The State Library of New South Wales has been an crucial part of my working life for longer than I care to remember; a source of information, support, inspiration and advice. The opportunity to contribute to one of the world’s great libraries and to chair the Public Libraries Consultative Committee is an honour.
When not ‘thinking libraries’ I can be found enjoying life with family and friends or hatching grand plans (much to the unease of all around me).
- Andrew Tink
AM, BA, LLB, HonDLitt
Andrew Tink AM
When I was an MP, the State Library next door was my refuge from politics. Writing became my creative outlet and the Library a key source of material for my biographies of William Charles Wentworth and Lord Sydney. I owe a great deal to the Library staff and all who have gone before them. As a member of the Library Council, I hope to give something back.
- Dr John Vallance
BA, MA, PhD
Dr John Vallance
I was born in Sydney, and went to North Sydney Boys' High School and the University of Sydney where I studied classics and archaeology. After that I went to Cambridge on a scholarship and did an MA and PhD in ancient philosophy. On graduating I became a Fellow of Gonville and Caius College Cambridge and taught in the Faculty of Classics at Cambridge for eight years before returning home to Sydney. I am currently Headmaster of Sydney Grammar School.

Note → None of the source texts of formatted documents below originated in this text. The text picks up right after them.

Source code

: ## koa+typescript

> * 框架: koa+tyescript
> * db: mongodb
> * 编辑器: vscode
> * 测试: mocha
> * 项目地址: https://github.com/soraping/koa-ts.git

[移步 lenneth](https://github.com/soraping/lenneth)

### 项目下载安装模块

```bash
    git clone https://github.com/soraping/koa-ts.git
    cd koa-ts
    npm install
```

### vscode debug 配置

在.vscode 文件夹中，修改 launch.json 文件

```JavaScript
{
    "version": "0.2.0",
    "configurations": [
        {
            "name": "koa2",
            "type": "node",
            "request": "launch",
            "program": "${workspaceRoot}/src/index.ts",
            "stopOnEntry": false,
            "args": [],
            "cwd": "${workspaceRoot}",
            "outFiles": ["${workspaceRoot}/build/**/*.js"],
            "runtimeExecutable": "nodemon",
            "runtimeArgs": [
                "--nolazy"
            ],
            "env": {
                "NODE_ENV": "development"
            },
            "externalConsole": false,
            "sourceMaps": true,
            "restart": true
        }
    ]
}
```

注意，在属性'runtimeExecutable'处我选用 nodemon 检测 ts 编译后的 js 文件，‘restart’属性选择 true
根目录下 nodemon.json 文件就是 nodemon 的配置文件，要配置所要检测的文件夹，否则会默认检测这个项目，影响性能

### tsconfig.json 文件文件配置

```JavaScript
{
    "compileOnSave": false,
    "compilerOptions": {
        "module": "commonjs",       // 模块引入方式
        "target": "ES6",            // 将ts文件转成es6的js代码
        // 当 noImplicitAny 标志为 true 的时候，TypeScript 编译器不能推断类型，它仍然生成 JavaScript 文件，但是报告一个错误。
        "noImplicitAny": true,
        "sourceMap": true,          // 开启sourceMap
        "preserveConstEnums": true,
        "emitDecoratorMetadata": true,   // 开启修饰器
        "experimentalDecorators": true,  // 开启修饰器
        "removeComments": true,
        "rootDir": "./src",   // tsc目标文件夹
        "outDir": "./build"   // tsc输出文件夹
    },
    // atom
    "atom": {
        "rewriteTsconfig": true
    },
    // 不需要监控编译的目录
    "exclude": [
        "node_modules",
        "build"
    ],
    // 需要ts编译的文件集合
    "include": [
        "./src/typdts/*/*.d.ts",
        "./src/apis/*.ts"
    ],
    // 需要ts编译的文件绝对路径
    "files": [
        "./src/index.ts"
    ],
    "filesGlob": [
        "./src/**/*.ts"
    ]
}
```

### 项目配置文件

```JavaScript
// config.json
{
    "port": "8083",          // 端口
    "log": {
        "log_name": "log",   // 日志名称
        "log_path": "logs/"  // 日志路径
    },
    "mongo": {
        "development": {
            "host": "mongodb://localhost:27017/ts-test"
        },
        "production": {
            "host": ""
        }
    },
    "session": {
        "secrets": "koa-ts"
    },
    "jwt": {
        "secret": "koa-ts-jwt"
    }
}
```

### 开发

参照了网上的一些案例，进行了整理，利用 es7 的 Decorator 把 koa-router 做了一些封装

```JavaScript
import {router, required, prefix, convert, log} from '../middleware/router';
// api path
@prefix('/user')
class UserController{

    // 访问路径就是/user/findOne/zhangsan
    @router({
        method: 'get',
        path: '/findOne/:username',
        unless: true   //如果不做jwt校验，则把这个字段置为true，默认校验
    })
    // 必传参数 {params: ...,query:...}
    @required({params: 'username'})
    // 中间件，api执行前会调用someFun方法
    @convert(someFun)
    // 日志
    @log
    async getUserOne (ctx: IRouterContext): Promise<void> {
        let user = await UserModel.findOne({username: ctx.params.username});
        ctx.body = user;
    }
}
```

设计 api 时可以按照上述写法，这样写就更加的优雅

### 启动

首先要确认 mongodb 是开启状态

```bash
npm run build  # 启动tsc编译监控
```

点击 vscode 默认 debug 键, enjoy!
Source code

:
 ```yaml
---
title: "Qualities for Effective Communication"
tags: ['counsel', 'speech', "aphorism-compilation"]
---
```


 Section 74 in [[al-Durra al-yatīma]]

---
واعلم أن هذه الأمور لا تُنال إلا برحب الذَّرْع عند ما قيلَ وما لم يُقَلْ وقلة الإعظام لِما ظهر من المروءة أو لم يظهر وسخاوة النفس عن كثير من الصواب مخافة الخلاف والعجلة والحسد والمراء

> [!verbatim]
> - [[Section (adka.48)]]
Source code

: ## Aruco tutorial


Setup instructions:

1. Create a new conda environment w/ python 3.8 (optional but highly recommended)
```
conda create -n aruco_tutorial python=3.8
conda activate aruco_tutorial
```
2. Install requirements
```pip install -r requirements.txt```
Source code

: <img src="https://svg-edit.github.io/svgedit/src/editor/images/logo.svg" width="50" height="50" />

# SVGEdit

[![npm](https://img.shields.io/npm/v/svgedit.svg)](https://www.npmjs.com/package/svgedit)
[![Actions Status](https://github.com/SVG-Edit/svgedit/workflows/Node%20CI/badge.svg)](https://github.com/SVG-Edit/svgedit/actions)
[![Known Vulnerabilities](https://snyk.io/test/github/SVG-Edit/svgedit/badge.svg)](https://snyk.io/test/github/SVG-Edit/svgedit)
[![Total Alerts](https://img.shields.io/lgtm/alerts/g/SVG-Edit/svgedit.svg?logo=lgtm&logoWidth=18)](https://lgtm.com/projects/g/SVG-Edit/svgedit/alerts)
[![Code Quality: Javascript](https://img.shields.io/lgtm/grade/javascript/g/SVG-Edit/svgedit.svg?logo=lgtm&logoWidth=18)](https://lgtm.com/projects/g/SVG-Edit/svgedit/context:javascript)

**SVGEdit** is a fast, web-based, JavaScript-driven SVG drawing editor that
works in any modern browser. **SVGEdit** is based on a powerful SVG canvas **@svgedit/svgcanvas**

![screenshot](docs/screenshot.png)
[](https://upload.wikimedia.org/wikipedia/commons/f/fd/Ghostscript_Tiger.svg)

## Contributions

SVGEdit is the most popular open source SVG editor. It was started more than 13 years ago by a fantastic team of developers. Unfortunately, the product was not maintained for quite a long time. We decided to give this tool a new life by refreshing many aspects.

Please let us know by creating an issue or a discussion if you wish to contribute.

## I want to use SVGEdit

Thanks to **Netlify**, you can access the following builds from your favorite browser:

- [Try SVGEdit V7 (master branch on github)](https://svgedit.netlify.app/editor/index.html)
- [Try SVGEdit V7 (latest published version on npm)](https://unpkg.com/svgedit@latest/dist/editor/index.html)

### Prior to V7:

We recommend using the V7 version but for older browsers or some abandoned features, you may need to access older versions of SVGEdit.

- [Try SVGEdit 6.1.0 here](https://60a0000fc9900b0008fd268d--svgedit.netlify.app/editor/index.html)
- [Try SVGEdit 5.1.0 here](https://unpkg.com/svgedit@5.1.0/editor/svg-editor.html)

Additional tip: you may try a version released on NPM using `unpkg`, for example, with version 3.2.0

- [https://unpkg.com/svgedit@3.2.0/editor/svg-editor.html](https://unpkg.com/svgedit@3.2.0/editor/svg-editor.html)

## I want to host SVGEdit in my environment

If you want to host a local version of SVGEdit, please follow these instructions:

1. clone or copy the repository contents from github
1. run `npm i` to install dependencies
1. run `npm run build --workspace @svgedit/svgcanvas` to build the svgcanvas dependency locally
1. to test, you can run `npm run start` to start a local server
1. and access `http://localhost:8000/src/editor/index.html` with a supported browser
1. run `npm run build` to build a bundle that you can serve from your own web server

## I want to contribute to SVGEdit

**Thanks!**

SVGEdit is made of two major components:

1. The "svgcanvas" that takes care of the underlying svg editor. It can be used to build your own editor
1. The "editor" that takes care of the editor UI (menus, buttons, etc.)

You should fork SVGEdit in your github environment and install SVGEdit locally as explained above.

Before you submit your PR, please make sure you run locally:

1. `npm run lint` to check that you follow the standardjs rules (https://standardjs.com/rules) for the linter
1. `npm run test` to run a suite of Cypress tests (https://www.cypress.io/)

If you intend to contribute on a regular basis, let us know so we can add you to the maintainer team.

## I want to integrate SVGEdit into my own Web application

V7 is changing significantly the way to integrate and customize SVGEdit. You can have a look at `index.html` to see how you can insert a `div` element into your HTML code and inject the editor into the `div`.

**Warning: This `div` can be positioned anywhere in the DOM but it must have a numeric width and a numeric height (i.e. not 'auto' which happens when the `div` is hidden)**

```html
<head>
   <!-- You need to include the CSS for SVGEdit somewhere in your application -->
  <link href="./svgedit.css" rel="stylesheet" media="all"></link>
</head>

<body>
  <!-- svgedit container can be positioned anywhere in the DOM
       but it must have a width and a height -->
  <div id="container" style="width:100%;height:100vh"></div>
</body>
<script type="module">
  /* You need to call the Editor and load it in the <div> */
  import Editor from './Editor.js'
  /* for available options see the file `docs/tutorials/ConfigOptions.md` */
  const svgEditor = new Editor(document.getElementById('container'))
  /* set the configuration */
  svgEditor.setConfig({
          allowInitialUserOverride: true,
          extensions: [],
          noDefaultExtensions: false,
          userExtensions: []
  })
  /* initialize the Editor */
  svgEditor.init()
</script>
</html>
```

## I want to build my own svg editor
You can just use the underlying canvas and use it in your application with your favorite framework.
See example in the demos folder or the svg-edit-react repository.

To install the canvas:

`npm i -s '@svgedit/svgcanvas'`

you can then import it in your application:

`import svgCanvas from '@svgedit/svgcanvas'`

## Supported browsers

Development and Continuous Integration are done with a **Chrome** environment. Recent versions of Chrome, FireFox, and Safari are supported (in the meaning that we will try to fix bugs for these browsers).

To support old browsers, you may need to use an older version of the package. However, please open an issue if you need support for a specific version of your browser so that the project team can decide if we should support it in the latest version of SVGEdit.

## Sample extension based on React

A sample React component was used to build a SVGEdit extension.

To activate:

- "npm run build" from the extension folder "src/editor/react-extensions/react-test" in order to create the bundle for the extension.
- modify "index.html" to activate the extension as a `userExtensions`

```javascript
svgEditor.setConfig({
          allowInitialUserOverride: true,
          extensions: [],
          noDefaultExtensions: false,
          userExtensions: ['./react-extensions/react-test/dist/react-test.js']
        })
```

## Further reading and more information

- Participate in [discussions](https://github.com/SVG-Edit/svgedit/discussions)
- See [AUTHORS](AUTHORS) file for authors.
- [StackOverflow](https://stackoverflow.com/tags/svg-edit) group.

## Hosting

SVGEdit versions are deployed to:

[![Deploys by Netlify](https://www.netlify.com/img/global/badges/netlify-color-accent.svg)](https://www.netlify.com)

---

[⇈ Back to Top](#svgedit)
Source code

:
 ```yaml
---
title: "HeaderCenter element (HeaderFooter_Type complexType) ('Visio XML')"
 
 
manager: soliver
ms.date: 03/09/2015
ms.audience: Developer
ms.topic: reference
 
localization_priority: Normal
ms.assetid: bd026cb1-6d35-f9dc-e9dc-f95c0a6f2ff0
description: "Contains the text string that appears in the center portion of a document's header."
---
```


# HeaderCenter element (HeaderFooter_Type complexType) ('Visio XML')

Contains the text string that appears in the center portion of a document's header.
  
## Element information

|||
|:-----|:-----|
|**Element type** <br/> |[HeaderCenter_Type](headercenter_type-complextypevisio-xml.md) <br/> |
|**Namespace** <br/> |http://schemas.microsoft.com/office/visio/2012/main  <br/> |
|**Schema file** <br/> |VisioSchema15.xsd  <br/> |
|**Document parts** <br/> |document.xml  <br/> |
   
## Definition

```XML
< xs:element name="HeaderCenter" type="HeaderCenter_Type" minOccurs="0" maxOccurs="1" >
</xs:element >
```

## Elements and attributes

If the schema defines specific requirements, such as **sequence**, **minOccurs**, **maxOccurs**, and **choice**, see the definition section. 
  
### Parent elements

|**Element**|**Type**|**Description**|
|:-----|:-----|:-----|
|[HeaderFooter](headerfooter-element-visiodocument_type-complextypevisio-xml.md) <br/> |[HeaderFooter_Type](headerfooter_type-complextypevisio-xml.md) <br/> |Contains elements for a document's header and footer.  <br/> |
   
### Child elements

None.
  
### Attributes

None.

My published work centres on ancient Greek science and medicine. I have also worked as a musician and have a deep interest in art, especially sculpture.
The State Library has been part of my life since I was a child, and I am delighted now to have the opportunity to support its work in a practical way.
- Maxine Brenner
As a child, my local library was a special place — to find a book, meet a friend or pretend (mostly to myself!) that I was hard at work. It goes beyond a place for the written word, it is a centre where thoughts and ideas are freely exchanged and cherished.
It's a privilege to be a part of a great library. To play a part in the library's evolution, and ensure it remains an important institution in the digital age, is a passion.
In my other moments, I am involved in the energy, aviation, explosives and property industries.
- Susan Doyle
As an avid explorer, through reading, I have been visiting libraries since I was a child. As an adult I have been a strong supporter of the State Library of NSW for many years, having had the opportunity to serve as Chair of the Library’s Audit & Risk Committee. Throughout my career in finance I have always appreciated the value of libraries. I hope to highlight this value – the benefits that libraries bring to all members of the community – as a Member of the Library Council of New South Wales.
The Public Libraries Consultative Committee, a sub-committee of the Library Council of New South Wales, provides policy advice to Library Council and acts as a consultative framework for key public library stakeholders in NSW.